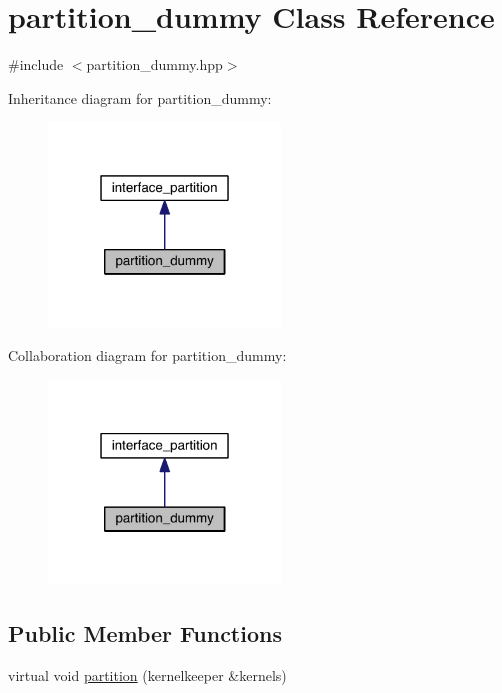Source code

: \hypertarget{classpartition__dummy}{}\section{partition\+\_\+dummy Class Reference}
\label{classpartition__dummy}


{\ttfamily \#include $<$partition\+\_\+dummy.\+hpp$>$}



Inheritance diagram for partition\+\_\+dummy\+:
\nopagebreak
\begin{figure}[H]
\begin{center}
\leavevmode
\includegraphics[width=175pt]{classpartition__dummy__inherit__graph}
\end{center}
\end{figure}


Collaboration diagram for partition\+\_\+dummy\+:
\nopagebreak
\begin{figure}[H]
\begin{center}
\leavevmode
\includegraphics[width=175pt]{classpartition__dummy__coll__graph}
\end{center}
\end{figure}
\subsection*{Public Member Functions}
\begin{DoxyCompactItemize}
\item 
virtual void \hyperlink{classpartition__dummy_ae40e5fa9d982e718f399fe3244435e7a}{partition} (kernelkeeper \&kernels)
\end{DoxyCompactItemize}
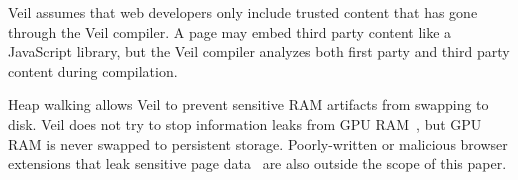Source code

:Veil assumes that web developers only include
trusted content that has gone through the Veil
compiler.
A page may embed third party content like a JavaScript
library, but the Veil compiler analyzes both
first party and third party content during compilation.

Heap walking allows Veil
to prevent sensitive RAM artifacts from swapping to
disk. Veil does not try to stop information
leaks from GPU RAM~\cite{lee2014}, but GPU RAM
is never swapped to persistent storage. 
Poorly-written or malicious browser extensions that leak
sensitive page data~\cite{lerner13} are also outside the
scope of this paper.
..........
• EXERCISE BRIEF: Search the material above for "content". Copy each line that has it.

• TASK RESPONSE:
trusted content that has gone through the Veil
A page may embed third party content like a JavaScript
first party and third party content during compilation.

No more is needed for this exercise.